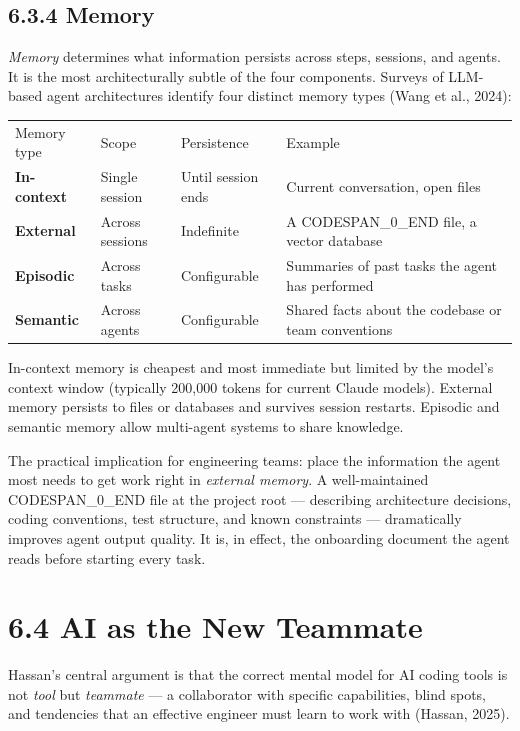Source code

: \documentclass[11pt,a4paper]{book}
\begin{document}
\subsection{6.3.4 Memory}

\textit{Memory} determines what information persists across steps, sessions, and agents. It is the most architecturally subtle of the four components. Surveys of LLM-based agent architectures identify four distinct memory types (Wang et al., 2024):

\begin{tabular}{llll}
\hline
Memory type & Scope & Persistence & Example \\
\textbf{In-context} & Single session & Until session ends & Current conversation, open files \\
\textbf{External} & Across sessions & Indefinite & A CODESPAN\_0\_END file, a vector database \\
\textbf{Episodic} & Across tasks & Configurable & Summaries of past tasks the agent has performed \\
\textbf{Semantic} & Across agents & Configurable & Shared facts about the codebase or team conventions \\
\hline
\end{tabular}

In-context memory is cheapest and most immediate but limited by the model's context window (typically 200,000 tokens for current Claude models). External memory persists to files or databases and survives session restarts. Episodic and semantic memory allow multi-agent systems to share knowledge.

The practical implication for engineering teams: place the information the agent most needs to get work right in \textit{external memory}. A well-maintained CODESPAN\_0\_END file at the project root --- describing architecture decisions, coding conventions, test structure, and known constraints --- dramatically improves agent output quality. It is, in effect, the onboarding document the agent reads before starting every task.

\medskip

\section{6.4 AI as the New Teammate}

Hassan's central argument is that the correct mental model for AI coding tools is not \textit{tool} but \textit{teammate} --- a collaborator with specific capabilities, blind spots, and tendencies that an effective engineer must learn to work with (Hassan, 2025).
\end{document}
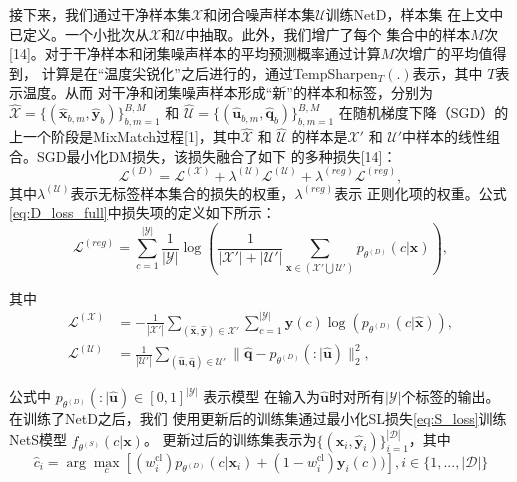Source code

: \documentclass[11pt]{article}
\begin{document}
接下来，我们通过干净样本集$\mathcal{X}$和闭合噪声样本集$\mathcal{U}$训练NetD，样本集
在上文中已定义。一个小批次从$\mathcal{X}$和$\mathcal{U}$中抽取。此外，我们增广了每个
集合中的样本$M$次[14]。对于干净样本和闭集噪声样本的平均预测概率通过计算$M$次增广的平均值得到，
计算是在“温度尖锐化”之后进行的，通过TempSharpen$_T(.)$表示，其中 $T$表示温度。从而
对干净和闭集噪声样本形成“新”的样本和标签，分别为
$\hat{\mathcal{X}} = \{ (\hat{\mathbf{x}}_{b,m},\hat{\mathbf{y}}_b)\}_{b,m=1}^{B,M}$ 和
$\hat{\mathcal{U}} = \{ (\hat{\mathbf{u}}_{b,m},\hat{\mathbf{q}}_b)\}_{b,m=1}^{B,M}$
在随机梯度下降（SGD）的上一个阶段是MixMatch过程[1]，其中$\hat{\mathcal{X}}$ 和 $\hat{\mathcal{U}}$
的样本是$\mathcal{X}'$ 和 $\mathcal{U}'$中样本的线性组合。SGD最小化DM损失，该损失融合了如下
的多种损失[14]：
\begin{equation}
    \mathcal{L}^{(D)} = \mathcal{L}^{(\mathcal{X})} + \lambda^{(\mathcal{U})}\mathcal{L}^{(\mathcal{U})} + \lambda^{(reg)}\mathcal{L}^{(reg)},
    \label{eq:D_loss_full}
\end{equation}
其中$\lambda^{(\mathcal{U})}$表示无标签样本集合的损失的权重，$\lambda^{(reg)}$表示
正则化项的权重。公式\eqref{eq:D_loss_full}中损失项的定义如下所示：
\begin{equation}
    \mathcal{L}^{(reg)} = \sum_{c=1}^{|\mathcal{Y}|} \frac{1}{|\mathcal{Y}|} \log \left ( \frac{1}{|\mathcal{X}'| + |\mathcal{U}'|} \sum_{\mathbf{x} \in (\mathcal{X}' \bigcup \mathcal{U}')} p_{\theta^{(D)}}(c|\mathbf{x}) \right ),
    \label{eq:L_reg}
\end{equation}

其中
\begin{equation}
    \begin{split}
        \mathcal{L}^{(\mathcal{X})} &= -\frac{1}{|\mathcal{X}'|} \sum_{(\hat{\mathbf{x}},\hat{\mathbf{y}})\in \mathcal{X}'} \sum_{c=1}^{|\mathcal{Y}|} \hat{\mathbf{y}}(c) \log(p_{\theta^{(D)}}(c | \hat{\mathbf{x}}) ), \\
        \mathcal{L}^{(\mathcal{U})} &= \frac{1}{|\mathcal{U}'|} \sum_{(\hat{\mathbf{u}},\hat{\mathbf{q}}) \in \mathcal{U}'} \| \hat{\mathbf{q}} - p_{\theta^{(D)}}(: | \hat{\mathbf{u}}) \|_2^2,
    \end{split}
    \label{eq:L_X_L_U}
\end{equation}

公式中 $p_{\theta^{(D)}}(: | \hat{\mathbf{u}}) \in [0,1]^{|\mathcal{Y}|}$ 表示模型
在输入为$\hat{\mathbf{u}}$时对所有$|\mathcal{Y}|$个标签的输出。在训练了NetD之后，我们
使用更新后的训练集通过最小化SL损失\eqref{eq:S_loss}训练NetS模型 $f_{\theta^{(S)}}(c|\mathbf{x})$。
更新过后的训练集表示为$\{ (\mathbf{x}_i,\hat{\mathbf{y}}_i)\}_{i=1}^{|\mathcal{D}|}$，其中
\begin{equation}
    \hat{c}_i = \arg\max_c \left [ (w_i^{\text{cl}}) p_{\theta^{(D)}}(c|\mathbf{x}_i) +
                (1-w_i^{\text{cl}}) \mathbf{y}_i(c)) \right ],  i \in \{1,...,|\mathcal{D}|\}
                \nonumber
\end{equation}
\end{document}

-----

Except for the pictures, please retype the listing above exactly.

Answer
Source code

: \documentclass[11pt,a4paper]{book}
\begin{document}
\subsection{6.3.4 Memory}

\textit{Memory} determines what information persists across steps, sessions, and agents. It is the most architecturally subtle of the four components. Surveys of LLM-based agent architectures identify four distinct memory types (Wang et al., 2024):

\begin{tabular}{llll}
\hline
Memory type & Scope & Persistence & Example \\
\textbf{In-context} & Single session & Until session ends & Current conversation, open files \\
\textbf{External} & Across sessions & Indefinite & A CODESPAN\_0\_END file, a vector database \\
\textbf{Episodic} & Across tasks & Configurable & Summaries of past tasks the agent has performed \\
\textbf{Semantic} & Across agents & Configurable & Shared facts about the codebase or team conventions \\
\hline
\end{tabular}

In-context memory is cheapest and most immediate but limited by the model's context window (typically 200,000 tokens for current Claude models). External memory persists to files or databases and survives session restarts. Episodic and semantic memory allow multi-agent systems to share knowledge.

The practical implication for engineering teams: place the information the agent most needs to get work right in \textit{external memory}. A well-maintained CODESPAN\_0\_END file at the project root --- describing architecture decisions, coding conventions, test structure, and known constraints --- dramatically improves agent output quality. It is, in effect, the onboarding document the agent reads before starting every task.

\medskip

\section{6.4 AI as the New Teammate}

Hassan's central argument is that the correct mental model for AI coding tools is not \textit{tool} but \textit{teammate} --- a collaborator with specific capabilities, blind spots, and tendencies that an effective engineer must learn to work with (Hassan, 2025).
\end{document}
Source code

: \documentclass[11pt]{article}
\begin{document}
接下来，我们通过干净样本集$\mathcal{X}$和闭合噪声样本集$\mathcal{U}$训练NetD，样本集
在上文中已定义。一个小批次从$\mathcal{X}$和$\mathcal{U}$中抽取。此外，我们增广了每个
集合中的样本$M$次[14]。对于干净样本和闭集噪声样本的平均预测概率通过计算$M$次增广的平均值得到，
计算是在“温度尖锐化”之后进行的，通过TempSharpen$_T(.)$表示，其中 $T$表示温度。从而
对干净和闭集噪声样本形成“新”的样本和标签，分别为
$\hat{\mathcal{X}} = \{ (\hat{\mathbf{x}}_{b,m},\hat{\mathbf{y}}_b)\}_{b,m=1}^{B,M}$ 和
$\hat{\mathcal{U}} = \{ (\hat{\mathbf{u}}_{b,m},\hat{\mathbf{q}}_b)\}_{b,m=1}^{B,M}$
在随机梯度下降（SGD）的上一个阶段是MixMatch过程[1]，其中$\hat{\mathcal{X}}$ 和 $\hat{\mathcal{U}}$
的样本是$\mathcal{X}'$ 和 $\mathcal{U}'$中样本的线性组合。SGD最小化DM损失，该损失融合了如下
的多种损失[14]：
\begin{equation}
    \mathcal{L}^{(D)} = \mathcal{L}^{(\mathcal{X})} + \lambda^{(\mathcal{U})}\mathcal{L}^{(\mathcal{U})} + \lambda^{(reg)}\mathcal{L}^{(reg)},
    \label{eq:D_loss_full}
\end{equation}
其中$\lambda^{(\mathcal{U})}$表示无标签样本集合的损失的权重，$\lambda^{(reg)}$表示
正则化项的权重。公式\eqref{eq:D_loss_full}中损失项的定义如下所示：
\begin{equation}
    \mathcal{L}^{(reg)} = \sum_{c=1}^{|\mathcal{Y}|} \frac{1}{|\mathcal{Y}|} \log \left ( \frac{1}{|\mathcal{X}'| + |\mathcal{U}'|} \sum_{\mathbf{x} \in (\mathcal{X}' \bigcup \mathcal{U}')} p_{\theta^{(D)}}(c|\mathbf{x}) \right ),
    \label{eq:L_reg}
\end{equation}

其中
\begin{equation}
    \begin{split}
        \mathcal{L}^{(\mathcal{X})} &= -\frac{1}{|\mathcal{X}'|} \sum_{(\hat{\mathbf{x}},\hat{\mathbf{y}})\in \mathcal{X}'} \sum_{c=1}^{|\mathcal{Y}|} \hat{\mathbf{y}}(c) \log(p_{\theta^{(D)}}(c | \hat{\mathbf{x}}) ), \\
        \mathcal{L}^{(\mathcal{U})} &= \frac{1}{|\mathcal{U}'|} \sum_{(\hat{\mathbf{u}},\hat{\mathbf{q}}) \in \mathcal{U}'} \| \hat{\mathbf{q}} - p_{\theta^{(D)}}(: | \hat{\mathbf{u}}) \|_2^2,
    \end{split}
    \label{eq:L_X_L_U}
\end{equation}

公式中 $p_{\theta^{(D)}}(: | \hat{\mathbf{u}}) \in [0,1]^{|\mathcal{Y}|}$ 表示模型
在输入为$\hat{\mathbf{u}}$时对所有$|\mathcal{Y}|$个标签的输出。在训练了NetD之后，我们
使用更新后的训练集通过最小化SL损失\eqref{eq:S_loss}训练NetS模型 $f_{\theta^{(S)}}(c|\mathbf{x})$。
更新过后的训练集表示为$\{ (\mathbf{x}_i,\hat{\mathbf{y}}_i)\}_{i=1}^{|\mathcal{D}|}$，其中
\begin{equation}
    \hat{c}_i = \arg\max_c \left [ (w_i^{\text{cl}}) p_{\theta^{(D)}}(c|\mathbf{x}_i) +
                (1-w_i^{\text{cl}}) \mathbf{y}_i(c)) \right ],  i \in \{1,...,|\mathcal{D}|\}
                \nonumber
\end{equation}
\end{document}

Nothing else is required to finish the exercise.